### What the task asks:
Work out how many lines in the entries contain the string "single", and give nothing but that number.

### Given data:
※ ※ ※

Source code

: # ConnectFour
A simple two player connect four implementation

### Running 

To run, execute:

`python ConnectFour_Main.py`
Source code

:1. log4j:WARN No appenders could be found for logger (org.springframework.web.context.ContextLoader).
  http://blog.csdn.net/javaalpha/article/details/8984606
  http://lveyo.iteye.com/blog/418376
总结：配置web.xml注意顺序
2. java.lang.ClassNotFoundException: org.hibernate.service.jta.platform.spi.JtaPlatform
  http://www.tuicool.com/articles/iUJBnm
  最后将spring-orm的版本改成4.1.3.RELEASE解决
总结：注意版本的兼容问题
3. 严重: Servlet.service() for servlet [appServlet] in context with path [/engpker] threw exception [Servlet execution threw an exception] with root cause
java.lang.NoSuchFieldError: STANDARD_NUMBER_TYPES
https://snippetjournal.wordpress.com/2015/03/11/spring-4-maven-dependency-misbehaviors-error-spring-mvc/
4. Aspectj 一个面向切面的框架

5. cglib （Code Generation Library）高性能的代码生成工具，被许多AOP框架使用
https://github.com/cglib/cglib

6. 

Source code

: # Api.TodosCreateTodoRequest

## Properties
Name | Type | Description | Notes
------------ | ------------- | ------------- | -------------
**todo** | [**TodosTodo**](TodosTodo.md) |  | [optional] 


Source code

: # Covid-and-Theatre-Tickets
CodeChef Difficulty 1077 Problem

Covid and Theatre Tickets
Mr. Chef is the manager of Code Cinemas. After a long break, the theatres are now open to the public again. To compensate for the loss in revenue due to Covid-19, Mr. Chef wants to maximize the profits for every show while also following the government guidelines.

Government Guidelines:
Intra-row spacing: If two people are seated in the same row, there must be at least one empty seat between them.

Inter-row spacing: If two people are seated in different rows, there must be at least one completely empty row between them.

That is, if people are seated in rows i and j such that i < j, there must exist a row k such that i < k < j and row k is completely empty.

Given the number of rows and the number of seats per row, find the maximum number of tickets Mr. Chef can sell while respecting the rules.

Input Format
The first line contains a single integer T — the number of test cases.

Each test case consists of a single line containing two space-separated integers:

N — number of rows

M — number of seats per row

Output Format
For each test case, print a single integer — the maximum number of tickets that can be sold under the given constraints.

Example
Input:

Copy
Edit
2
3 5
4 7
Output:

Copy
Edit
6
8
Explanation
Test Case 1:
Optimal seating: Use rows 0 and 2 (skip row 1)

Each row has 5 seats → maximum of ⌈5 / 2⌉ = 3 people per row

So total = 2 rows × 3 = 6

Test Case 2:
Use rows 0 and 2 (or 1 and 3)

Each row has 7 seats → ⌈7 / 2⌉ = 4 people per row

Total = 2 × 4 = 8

※ ※ ※

### Response below:
3